Many of the group's members have been shown to be past victims of anti-mutant prejudice, which has made the group a haven for many mutants who feel they are outcasts and pariahs. While many of these outcast mutants have willingly embraced the violent aspects of the Brotherhood's ideology, several have ultimately rejected it and left the group because of it. Most notably, Quicksilver and Scarlet Witch left the group due to their disillusionment with Magneto's ideology to join the Avengers, a group of heroes dedicated to protecting the world as opposed to ruling it.

==Fictional team history==
===Magneto's Brotherhood===
The original leader of the team was Magneto, a mutant with the ability to control magnetic fields. It would later be revealed that Magneto was a survivor of the Holocaust, which left him distrusting of humanity. The other members of the original team were Quicksilver, who can move and think at superhuman speeds; his twin sister, the Scarlet Witch, who has the power to affect probability; Toad, a sniveling villain with incredible jumping abilities; and Mastermind, who can create illusions affecting all senses. Quicksilver and Scarlet Witch had joined after Magneto saved Scarlet Witch from a mob who believed she was a witch after she accidentally made a house burst into flame. She joined to repay the debt, and Quicksilver joined to keep her safe.

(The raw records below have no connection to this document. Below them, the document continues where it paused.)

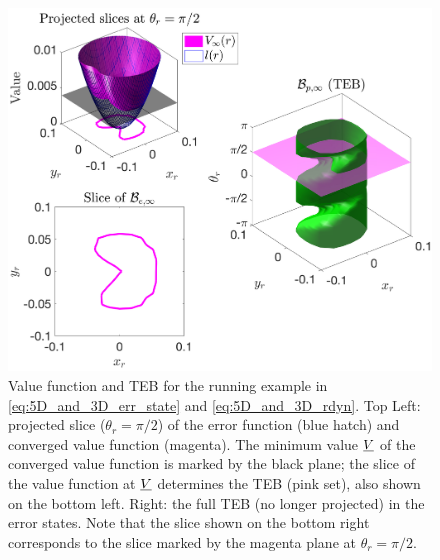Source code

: \begin{figure}
	\includegraphics[width=\columnwidth]{fig/valfunc_illustration}
	\caption{Value function and TEB for the running example in \eqref{eq:5D_and_3D_err_state} and \eqref{eq:5D_and_3D_rdyn}. Top Left: projected slice ($\theta_r = \pi/2$) of the error function (blue hatch) and converged value function (magenta). The minimum value $\underline{V}$ of the converged value function is marked by the black plane; the slice of the value function at $\underline{V}$ determines the TEB (pink set), also shown on the bottom left.
		Right: the full TEB (no longer projected) in the error states. Note that the slice shown on the bottom right corresponds to the slice marked by the magenta plane at $\theta_r = \pi/2$.}
	\label{fig:valfunc_illustration}  
\end{figure}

Magneto and Toad are captured by the Stranger, who they initially believe to be a mutant before learning that he is an alien. Mastermind is turned to a block of solid matter by the Stranger. Quicksilver and Scarlet Witch leave the team and later join the Avengers. Later, back on Earth, Magneto reorganized the team three times, including such mutants as Blob and Unus the Untouchable, as well as Lorelei, and creating a team that was later alternately called Mutant Force and the Resistants.

After Magneto abandons the Brotherhood, the remaining members work with Vanisher as part of a plot to get revenge on the X-Men, but are beaten by the Champions. After this defeat, the Brotherhood is disbanded and its remaining members are imprisoned.

===Mystique's Brotherhood===
Mystique organizes her own Brotherhood of Mutants with Pyro, Blob, Avalanche, Destiny, and Rogue. The Brotherhood's members (minus Rogue, who defects to the X-Men) later join the government-sponsored team Freedom Force. As Freedom Force, their membership briefly includes Spiral and Spider-Woman, and later includes Super Sabre, Crimson Commando, and Stonewall. The Brotherhood disbands after Destiny, Super Sabre, and Stonewall are killed in action, Mystique fakes her death, Crimson Commando is crippled, and Blob and Pyro were abandoned on a mission in Iraq.

===Toad's Brotherhood===
Toad also organizes a Brotherhood of Mutants of his own at one point, including Blob and Pyro; Phantazia, a mutant who can disrupt electronics and superhuman powers; and Sauron. Toad's Brotherhood is concerned mostly with hatching revenge schemes against the X-teams, but has also fought X-Force, X-Factor, Darkhawk, Spider-Man, and Sleepwalker.

===Havok's Brotherhood===
After being captured and subjected to intensive brainwashing by Dark Beast, Havok forms a short-lived Brotherhood of Mutants with Dark Beast, Fatale, Aurora, Random, Ever, and X-Man. incarnation was the first Brotherhood to omit the "Evil" from its name. It is later revealed that Havok formed the team as part of a sting operation to uncover Dark Beast's experimentation; the group falls apart as a result.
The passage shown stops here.